Há uma certa indulgência em Vision. A cada cena, o filme pede um pouco mais de paciência ao espectador, porque este será recompensado ao fim. Acompanhamos um história que, além de pouco coesa, lança perguntas de forma quase arbitrária, sem a menor intenção de respondê-las ou de causar uma reflexão. Binoche se desdobra para criar uma figura ambígua e rica em sentimentos, mas nunca entendemos de fato a serenidade misturada com uma suposta dor profunda expressadas em suas feições — nem mesmo na cena final, que se propõe a elucidar minimamente os segredos envolvendo a erva chamada visão, e o passado de Jeanne. Em meio a um desfecho sem nenhum tipo de ápice, é surpreendente notar que encerramos a projeção tão perdidos quanto no início.

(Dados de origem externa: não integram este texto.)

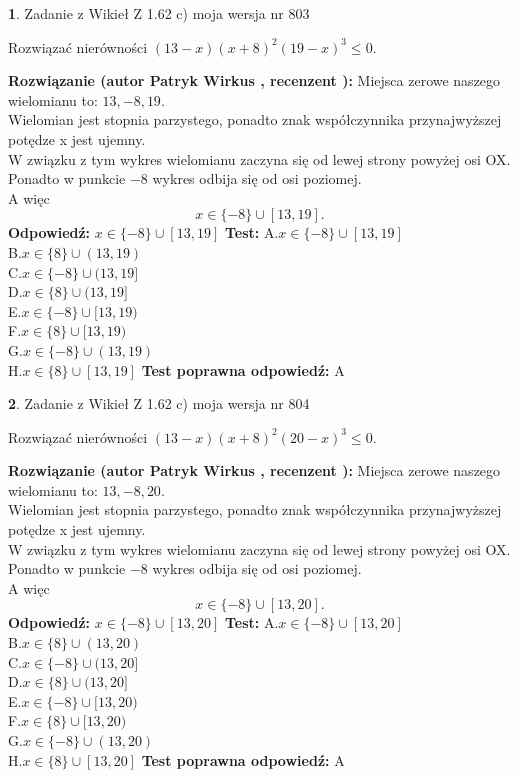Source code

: \documentclass[12pt, a4paper]{article}
\theoremstyle{definition} %
\newtheorem{zad}{}
\newcommand{\zadStart}[1]{\begin{zad}#1\newline}
\newcommand{\zadStop}{\end{zad}}
\newcommand{\rozwStart}[2]{\noindent \textbf{Rozwiązanie (autor #1 , recenzent #2): }\newline}
\newcommand{\rozwStop}{\newline}
\newcommand{\odpStart}{\noindent \textbf{Odpowiedź:}\newline}
\newcommand{\odpStop}{\newline}
\newcommand{\testStart}{\noindent \textbf{Test:}\newline}
\newcommand{\testStop}{\newline}
\newcommand{\kluczStart}{\noindent \textbf{Test poprawna odpowiedź:}\newline}
\newcommand{\kluczStop}{\newline}
\begin{document}
\zadStart{Zadanie z Wikieł Z 1.62 c) moja wersja nr 803}

Rozwiązać nierówności $(13-x)(x+8)^{2}(19-x)^{3}\le0$.
\zadStop
\rozwStart{Patryk Wirkus}{}
Miejsca zerowe naszego wielomianu to: $13, -8, 19$.\\
Wielomian jest stopnia parzystego, ponadto znak współczynnika przy\linebreak najwyższej potędze x jest ujemny.\\ W związku z tym wykres wielomianu zaczyna się od lewej strony powyżej osi OX.\\
Ponadto w punkcie $-8$ wykres odbija się od osi poziomej.\\
A więc $$x \in \{-8\} \cup [13,19].$$
\rozwStop
\odpStart
$x \in \{-8\} \cup [13,19]$
\odpStop
\testStart
A.$x \in \{-8\} \cup [13,19]$\\
B.$x \in \{8\} \cup (13,19)$\\
C.$x \in \{-8\} \cup (13,19]$\\
D.$x \in \{8\} \cup (13,19]$\\
E.$x \in \{-8\} \cup [13,19)$\\
F.$x \in \{8\} \cup [13,19)$\\
G.$x \in \{-8\} \cup (13,19)$\\
H.$x \in \{8\} \cup [13,19]$
\testStop
\kluczStart
A
\kluczStop



\zadStart{Zadanie z Wikieł Z 1.62 c) moja wersja nr 804}

Rozwiązać nierówności $(13-x)(x+8)^{2}(20-x)^{3}\le0$.
\zadStop
\rozwStart{Patryk Wirkus}{}
Miejsca zerowe naszego wielomianu to: $13, -8, 20$.\\
Wielomian jest stopnia parzystego, ponadto znak współczynnika przy\linebreak najwyższej potędze x jest ujemny.\\ W związku z tym wykres wielomianu zaczyna się od lewej strony powyżej osi OX.\\
Ponadto w punkcie $-8$ wykres odbija się od osi poziomej.\\
A więc $$x \in \{-8\} \cup [13,20].$$
\rozwStop
\odpStart
$x \in \{-8\} \cup [13,20]$
\odpStop
\testStart
A.$x \in \{-8\} \cup [13,20]$\\
B.$x \in \{8\} \cup (13,20)$\\
C.$x \in \{-8\} \cup (13,20]$\\
D.$x \in \{8\} \cup (13,20]$\\
E.$x \in \{-8\} \cup [13,20)$\\
F.$x \in \{8\} \cup [13,20)$\\
G.$x \in \{-8\} \cup (13,20)$\\
H.$x \in \{8\} \cup [13,20]$
\testStop
\kluczStart
A
\kluczStop
\end{document}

No que diz respeito à fotografia, as tomadas de contra-mergulho são excessivas e repetitivas, assim como os closes em folhas e galhos de árvore ao vento, que parecem sempre dizer: “olhe atentamente, e verás”, mas sem realmente nos permitir ver qualquer alteração nas imagens que, por fim, servem unicamente para dar um senso de estética à floresta Nara, marcada por seus verde-azulados e brancos estourados do inverno, assim como cenas lavadas em contra-luz no verão. Outra decisão pouco explorada é a de inserir uma segunda linha do tempo, ambientada no futuro, que, após duas aparições, nunca mais é retomada ou apresenta qualquer função na narrativa. Para um filme que se dispõe a adotar um ritmo assumidamente lento, Vision acaba soando apressado por não aprofundar a caracterização de seus personagens, elaborar sua ambientação e desenvolver sua narrativa.